Behind him, Betje made a sharp sound of surprise. “It’s working. The bleeding’s tapering off. Whatever you’ve done, it’s working.”

He licked over the wound to help it heal. Kissed it. Was it his imagination, or did her heartbeat strengthen against his lips?

When he finally withdrew, the wound on her neck was already closing, the punctures sealing into crescents of silvery pink. His marks, true mating marks. The bond she’d shared with Drogan had died with him in that ravine, and now Hanna was his.

Hannalinde’s breathing steadied. Her color, the terrible linen-white, began to warm, though she still didn’t open her eyes.

Rikard sat back on his heels, both mentally and physically exhausted. He’d almost lost her. And he was almost guaranteed to lose her again when she woke and found out what he’d done. Somehow, murder was not the worst crime he’d committed tonight.

But for now, he had her heart. He held it in his mind like a treasure.

Aalis watched them both with an expression he couldn’t read. Betje leaned around him to check Hanna’s pulse.

“Improved,” she pronounced after a long minute.

Carlijn raised her face from the cushions where she’d been weeping silently, her ringlets clinging damply to the sides of her face. “She’s all right?”

Betje pushed up her spectacles with a tired sigh. “Still weak, but at least she’s not worsening.”

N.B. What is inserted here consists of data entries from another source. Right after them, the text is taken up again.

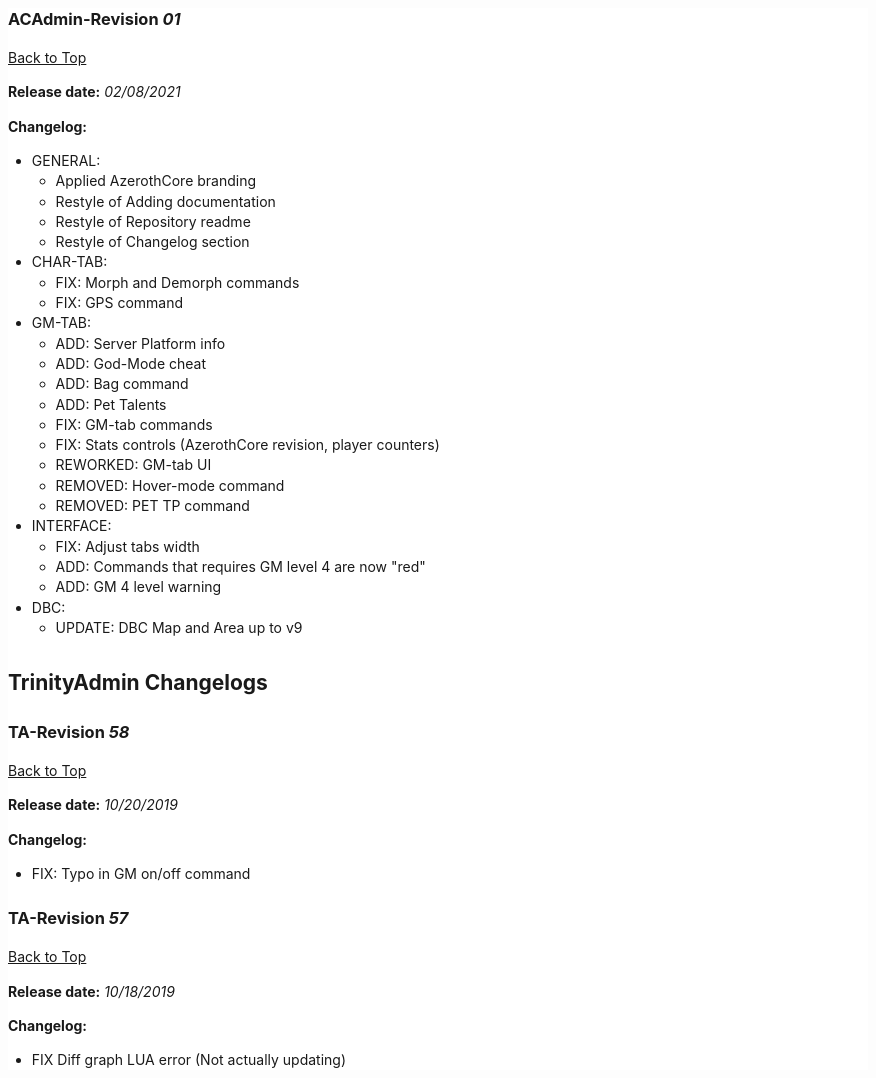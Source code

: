 ### ACAdmin-Revision _01_

[Back to Top](#Table-of-Contents)

**Release date:** _02/08/2021_

**Changelog:**

- GENERAL:
  - Applied AzerothCore branding
  - Restyle of Adding documentation
  - Restyle of Repository readme
  - Restyle of Changelog section
- CHAR-TAB:
  - FIX: Morph and Demorph commands
  - FIX: GPS command
- GM-TAB:
  - ADD: Server Platform info
  - ADD: God-Mode cheat
  - ADD: Bag command
  - ADD: Pet Talents
  - FIX: GM-tab commands
  - FIX: Stats controls (AzerothCore revision, player counters)
  - REWORKED: GM-tab UI
  - REMOVED: Hover-mode command
  - REMOVED: PET TP command
- INTERFACE:
  - FIX: Adjust tabs width
  - ADD: Commands that requires GM level 4 are now "red"
  - ADD: GM 4 level warning
- DBC:
  - UPDATE: DBC Map and Area up to v9

## TrinityAdmin Changelogs

### TA-Revision _58_

[Back to Top](#Table-of-Contents)

**Release date:** _10/20/2019_

**Changelog:**

- FIX: Typo in GM on/off command

### TA-Revision _57_

[Back to Top](#Table-of-Contents)

**Release date:** _10/18/2019_

**Changelog:**

- FIX Diff graph LUA error (Not actually updating)
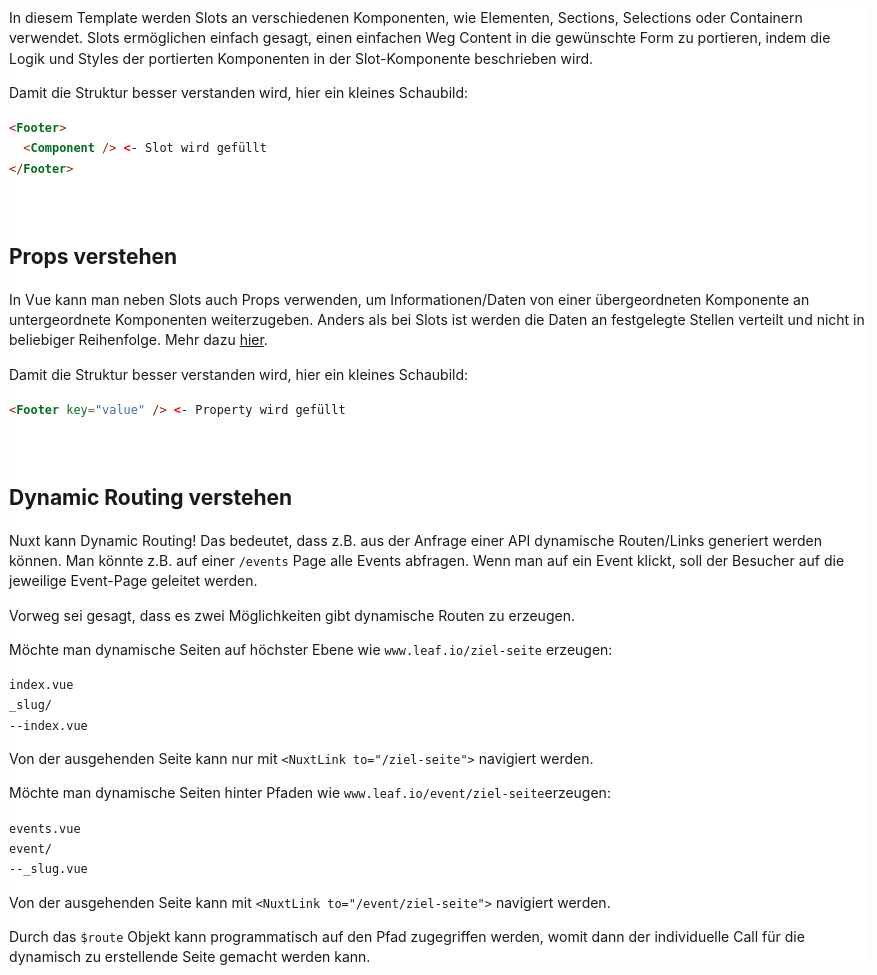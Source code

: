 In diesem Template werden Slots an verschiedenen Komponenten, wie Elementen, Sections, Selections oder Containern verwendet. Slots ermöglichen einfach gesagt, einen einfachen Weg Content in die gewünschte Form zu portieren, indem die Logik und Styles der portierten Komponenten in der Slot-Komponente beschrieben wird.

Damit die Struktur besser verstanden wird, hier ein kleines Schaubild:

```html
<Footer>
  <Component /> <- Slot wird gefüllt
</Footer>
```

<br>

## Props verstehen

In Vue kann man neben Slots auch Props verwenden, um Informationen/Daten von einer übergeordneten Komponente an untergeordnete Komponenten weiterzugeben. Anders als bei Slots ist werden die Daten an festgelegte Stellen verteilt und nicht in beliebiger Reihenfolge. Mehr dazu [hier](https://www.freecodecamp.org/news/how-to-use-props-in-vuejs/).

Damit die Struktur besser verstanden wird, hier ein kleines Schaubild:

```html
<Footer key="value" /> <- Property wird gefüllt
```

<br>

## Dynamic Routing verstehen

Nuxt kann Dynamic Routing! Das bedeutet, dass z.B. aus der Anfrage einer API dynamische Routen/Links generiert werden können. Man könnte z.B. auf einer ```/events``` Page alle Events abfragen. Wenn man auf ein Event klickt, soll der Besucher auf die jeweilige Event-Page geleitet werden. 

Vorweg sei gesagt, dass es zwei Möglichkeiten gibt dynamische Routen zu erzeugen. 

Möchte man dynamische Seiten auf höchster Ebene wie ```www.leaf.io/ziel-seite``` erzeugen:

```
index.vue
_slug/
--index.vue
```

Von der ausgehenden Seite kann nur mit ```<NuxtLink to="/ziel-seite">``` navigiert werden.

Möchte man dynamische Seiten hinter Pfaden wie ```www.leaf.io/event/ziel-seite```erzeugen:

```
events.vue
event/
--_slug.vue
```

Von der ausgehenden Seite kann mit ```<NuxtLink to="/event/ziel-seite">``` navigiert werden.

Durch das ```$route``` Objekt kann programmatisch auf den Pfad zugegriffen werden, womit dann der individuelle Call für die dynamisch zu erstellende Seite gemacht werden kann.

“Come look at your daughter,” Aalis commanded. She was frowning at him, and for good reason. He’d all but forgotten the hatchling.

He scrambled to his feet. His legs barely held him up, but he crossed to the cradle and looked down at the infant.

Small and fair-skinned like her mother, she had tufts of dark hair on her head.

Wings folded against her back like crumpled silk, still in their casings, and her tiny hands were tipped with claws.

Her eyes were closed, her chest rising and falling in the rhythm of sleep.

He brushed her impossibly soft cheek with one knuckle.

“Your mother is alive and your father is here,” he whispered. “All will be well.”